Activity:
Retype exactly, and only, the lines from the one that contains "Normal modes vectors" through the final line of the entries.

Entries taken from a collection:
....
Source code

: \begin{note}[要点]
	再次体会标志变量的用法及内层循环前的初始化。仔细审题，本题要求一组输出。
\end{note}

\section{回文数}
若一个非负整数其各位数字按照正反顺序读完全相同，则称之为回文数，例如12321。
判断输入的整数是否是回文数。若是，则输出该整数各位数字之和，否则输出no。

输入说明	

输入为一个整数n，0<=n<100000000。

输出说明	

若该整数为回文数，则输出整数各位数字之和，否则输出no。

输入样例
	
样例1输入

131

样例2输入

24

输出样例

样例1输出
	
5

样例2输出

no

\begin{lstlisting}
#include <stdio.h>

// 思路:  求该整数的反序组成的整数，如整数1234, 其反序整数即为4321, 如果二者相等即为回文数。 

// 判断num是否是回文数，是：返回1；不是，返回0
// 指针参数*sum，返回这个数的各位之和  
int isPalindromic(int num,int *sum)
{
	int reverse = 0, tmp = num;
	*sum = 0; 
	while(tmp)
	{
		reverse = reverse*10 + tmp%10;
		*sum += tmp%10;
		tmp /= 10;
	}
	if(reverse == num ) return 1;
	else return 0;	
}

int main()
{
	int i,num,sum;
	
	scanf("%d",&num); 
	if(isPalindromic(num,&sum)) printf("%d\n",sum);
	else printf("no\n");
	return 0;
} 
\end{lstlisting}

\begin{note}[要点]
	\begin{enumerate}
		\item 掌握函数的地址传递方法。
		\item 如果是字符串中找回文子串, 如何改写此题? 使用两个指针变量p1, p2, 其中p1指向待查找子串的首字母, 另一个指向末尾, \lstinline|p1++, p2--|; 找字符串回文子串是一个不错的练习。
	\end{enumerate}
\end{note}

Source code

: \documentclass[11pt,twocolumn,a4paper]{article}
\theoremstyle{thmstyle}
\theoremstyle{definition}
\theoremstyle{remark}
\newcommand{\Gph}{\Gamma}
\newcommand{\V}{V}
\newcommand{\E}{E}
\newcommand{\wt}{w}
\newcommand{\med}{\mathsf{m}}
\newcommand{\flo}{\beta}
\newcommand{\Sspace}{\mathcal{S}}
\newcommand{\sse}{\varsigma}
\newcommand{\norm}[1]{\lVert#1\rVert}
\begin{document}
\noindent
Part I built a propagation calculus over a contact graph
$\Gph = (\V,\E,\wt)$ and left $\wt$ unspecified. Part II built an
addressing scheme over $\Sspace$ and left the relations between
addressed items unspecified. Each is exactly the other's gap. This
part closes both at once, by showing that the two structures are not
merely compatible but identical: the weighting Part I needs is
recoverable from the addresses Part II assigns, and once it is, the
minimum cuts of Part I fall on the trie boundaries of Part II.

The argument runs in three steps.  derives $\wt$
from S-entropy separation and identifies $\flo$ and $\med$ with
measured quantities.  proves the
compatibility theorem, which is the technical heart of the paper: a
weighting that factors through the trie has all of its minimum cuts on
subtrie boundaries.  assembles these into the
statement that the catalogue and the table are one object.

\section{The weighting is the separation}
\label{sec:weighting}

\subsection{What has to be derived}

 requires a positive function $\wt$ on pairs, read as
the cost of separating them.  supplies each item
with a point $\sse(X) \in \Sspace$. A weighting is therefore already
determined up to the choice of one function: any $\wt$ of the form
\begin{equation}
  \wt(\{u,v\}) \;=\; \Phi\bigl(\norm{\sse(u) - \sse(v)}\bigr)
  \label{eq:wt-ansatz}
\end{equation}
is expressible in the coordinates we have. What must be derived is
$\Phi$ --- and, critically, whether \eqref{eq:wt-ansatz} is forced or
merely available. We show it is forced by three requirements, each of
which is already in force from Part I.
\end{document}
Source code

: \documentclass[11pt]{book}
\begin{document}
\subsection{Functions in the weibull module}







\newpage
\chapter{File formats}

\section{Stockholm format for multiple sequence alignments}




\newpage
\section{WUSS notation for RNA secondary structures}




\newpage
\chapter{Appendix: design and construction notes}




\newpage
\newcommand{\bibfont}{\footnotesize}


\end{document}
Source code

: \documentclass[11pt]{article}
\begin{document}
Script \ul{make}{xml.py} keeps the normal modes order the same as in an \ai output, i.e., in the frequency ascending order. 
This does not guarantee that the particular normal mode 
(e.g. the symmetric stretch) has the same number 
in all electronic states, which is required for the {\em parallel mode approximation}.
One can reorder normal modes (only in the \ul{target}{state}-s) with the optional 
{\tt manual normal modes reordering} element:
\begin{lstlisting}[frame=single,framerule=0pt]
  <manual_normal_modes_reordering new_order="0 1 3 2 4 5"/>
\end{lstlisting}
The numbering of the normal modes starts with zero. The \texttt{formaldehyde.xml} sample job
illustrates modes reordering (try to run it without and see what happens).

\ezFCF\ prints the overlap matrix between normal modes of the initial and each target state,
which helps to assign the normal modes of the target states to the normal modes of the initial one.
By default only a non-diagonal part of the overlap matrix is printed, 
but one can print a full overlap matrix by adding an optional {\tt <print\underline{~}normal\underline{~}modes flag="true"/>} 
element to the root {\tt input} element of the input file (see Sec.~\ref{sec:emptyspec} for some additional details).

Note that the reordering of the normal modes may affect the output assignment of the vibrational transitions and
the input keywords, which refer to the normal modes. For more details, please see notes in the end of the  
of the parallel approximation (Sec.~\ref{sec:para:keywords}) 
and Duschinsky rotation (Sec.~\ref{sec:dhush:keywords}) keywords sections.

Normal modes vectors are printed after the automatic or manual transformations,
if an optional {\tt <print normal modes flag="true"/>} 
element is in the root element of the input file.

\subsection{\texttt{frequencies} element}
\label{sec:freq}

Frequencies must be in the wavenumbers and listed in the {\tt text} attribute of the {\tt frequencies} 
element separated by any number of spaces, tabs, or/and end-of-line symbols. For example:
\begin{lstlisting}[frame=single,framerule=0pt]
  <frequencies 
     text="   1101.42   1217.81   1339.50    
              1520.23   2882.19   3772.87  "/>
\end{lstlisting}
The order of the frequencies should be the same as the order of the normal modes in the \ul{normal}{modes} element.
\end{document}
....
Answer area:
Normal modes vectors are printed after the automatic or manual transformations,
if an optional {\tt <print normal modes flag="true"/>} 
element is in the root element of the input file.

\subsection{\texttt{frequencies} element}
\label{sec:freq}

Frequencies must be in the wavenumbers and listed in the {\tt text} attribute of the {\tt frequencies} 
element separated by any number of spaces, tabs, or/and end-of-line symbols. For example:
\begin{lstlisting}[frame=single,framerule=0pt]
  <frequencies 
     text="   1101.42   1217.81   1339.50    
              1520.23   2882.19   3772.87  "/>
\end{lstlisting}
The order of the frequencies should be the same as the order of the normal modes in the \ul{normal}{modes} element.
\end{document}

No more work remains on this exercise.